In theory you can use event 10053 traces to see what choices the optimizer has made, which is very interesting if your query didn’t perform as it was supposed to do. In practice event 10053 traces contain an overwhelming amount of information in an not always readable fashion. And which part was decisive for the bad performance of your query? There are only few people that can answer that.
Compare and conquer
One way of attacking an event 10053 trace is by not really reading it, but looking for differences between two traces with a tool to compare textfiles. I use this method when I have a query that performs good in one situation and not so great on another. You can use tools like vimdiff (Linux), UltraCompare (Windows, Linux, Mac) or Beyond Compare (Linux, Windows, Mac (beta)) to compare text files. Now make an event 10053 trace like this:
alter session set tracefile_identifier='compare'; alter session set events '10053 trace name context forever, level 1'; EXPLAIN PLAN FOR select * from table_x where blabla=10; alter session set events '10053 trace name context OFF';
Now do this also for the other situation (could be different databases, time of running, parameters, etc.), find the traces and open both in the text compare tool.

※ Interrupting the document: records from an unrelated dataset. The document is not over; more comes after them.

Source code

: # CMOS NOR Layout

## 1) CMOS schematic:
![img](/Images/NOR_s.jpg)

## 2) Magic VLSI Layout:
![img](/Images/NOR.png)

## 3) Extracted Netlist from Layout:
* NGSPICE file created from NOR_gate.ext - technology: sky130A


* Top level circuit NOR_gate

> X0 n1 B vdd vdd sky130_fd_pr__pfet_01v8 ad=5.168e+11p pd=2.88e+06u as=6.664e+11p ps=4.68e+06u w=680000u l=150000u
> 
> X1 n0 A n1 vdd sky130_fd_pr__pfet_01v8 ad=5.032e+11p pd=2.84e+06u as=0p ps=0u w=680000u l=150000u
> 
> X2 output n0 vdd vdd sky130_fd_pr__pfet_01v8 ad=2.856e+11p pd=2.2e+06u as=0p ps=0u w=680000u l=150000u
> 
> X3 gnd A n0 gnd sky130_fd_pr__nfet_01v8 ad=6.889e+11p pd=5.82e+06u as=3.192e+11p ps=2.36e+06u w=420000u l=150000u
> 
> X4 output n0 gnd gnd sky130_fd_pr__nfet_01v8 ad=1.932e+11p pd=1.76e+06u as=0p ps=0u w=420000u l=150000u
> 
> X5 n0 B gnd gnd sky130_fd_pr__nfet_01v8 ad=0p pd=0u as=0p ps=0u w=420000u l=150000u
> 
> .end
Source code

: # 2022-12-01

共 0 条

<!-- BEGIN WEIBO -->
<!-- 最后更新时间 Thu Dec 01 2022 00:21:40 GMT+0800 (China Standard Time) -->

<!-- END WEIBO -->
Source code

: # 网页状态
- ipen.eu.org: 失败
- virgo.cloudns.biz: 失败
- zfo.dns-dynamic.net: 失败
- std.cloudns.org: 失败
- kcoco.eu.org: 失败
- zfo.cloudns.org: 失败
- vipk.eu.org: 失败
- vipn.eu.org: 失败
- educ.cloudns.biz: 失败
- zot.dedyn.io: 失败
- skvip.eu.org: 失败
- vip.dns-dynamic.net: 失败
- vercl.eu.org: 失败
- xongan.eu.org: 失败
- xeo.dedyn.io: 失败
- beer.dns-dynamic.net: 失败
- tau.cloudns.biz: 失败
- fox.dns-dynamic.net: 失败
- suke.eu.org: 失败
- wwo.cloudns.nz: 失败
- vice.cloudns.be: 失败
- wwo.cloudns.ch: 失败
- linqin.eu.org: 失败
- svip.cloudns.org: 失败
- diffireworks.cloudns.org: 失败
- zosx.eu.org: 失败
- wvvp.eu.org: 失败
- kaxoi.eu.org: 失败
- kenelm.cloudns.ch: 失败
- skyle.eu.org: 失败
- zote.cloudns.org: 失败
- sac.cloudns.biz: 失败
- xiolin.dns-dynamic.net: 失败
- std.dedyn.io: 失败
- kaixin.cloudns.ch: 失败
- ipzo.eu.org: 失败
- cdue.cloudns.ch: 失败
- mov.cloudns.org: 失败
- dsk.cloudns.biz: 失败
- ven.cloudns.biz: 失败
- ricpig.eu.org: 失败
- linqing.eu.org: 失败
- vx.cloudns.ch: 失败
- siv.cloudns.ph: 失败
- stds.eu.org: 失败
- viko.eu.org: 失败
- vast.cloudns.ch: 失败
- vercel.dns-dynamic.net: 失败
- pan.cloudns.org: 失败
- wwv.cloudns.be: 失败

Below you see how that looks in Beyond Compare 3. In the far left you can see in red what parts of both files are different and you can scroll to those parts. In this case everything is different, because of differences in timestamps, hostnames and domains, database names, paths, object numbers and such, but the observant reader will spot the really imporant differences nevertheless.
Here you can think of differences in parameters, indexing, statistics (like numbers of rows), dynamic sampling and other stuff that you would only had noticed after querying a lot of the data dictionary.
Here’s an example where you can see that on one database an index was used and not on the other. The real challenge is of course to find out why that is. Either the index doesn’t exist on the other database, or you’ll have to look for other differences.
Oracle calculates different costs for the same table when run parallel or not parallel, as shown in this example. I found out that the default degree of this table calculated to 96, which made the optimizer rather optimistic about running the query in parallel. In reality the database had to share the CPU cores with many other databases.
To be honest: event 10053 traces are usually my last way out, when all my other analysis has been inconclusive. But if I can compare two traces of the same SQL, I tend to use it a lot sooner, because I know that by comparing I usually find something and it costs a lot less work.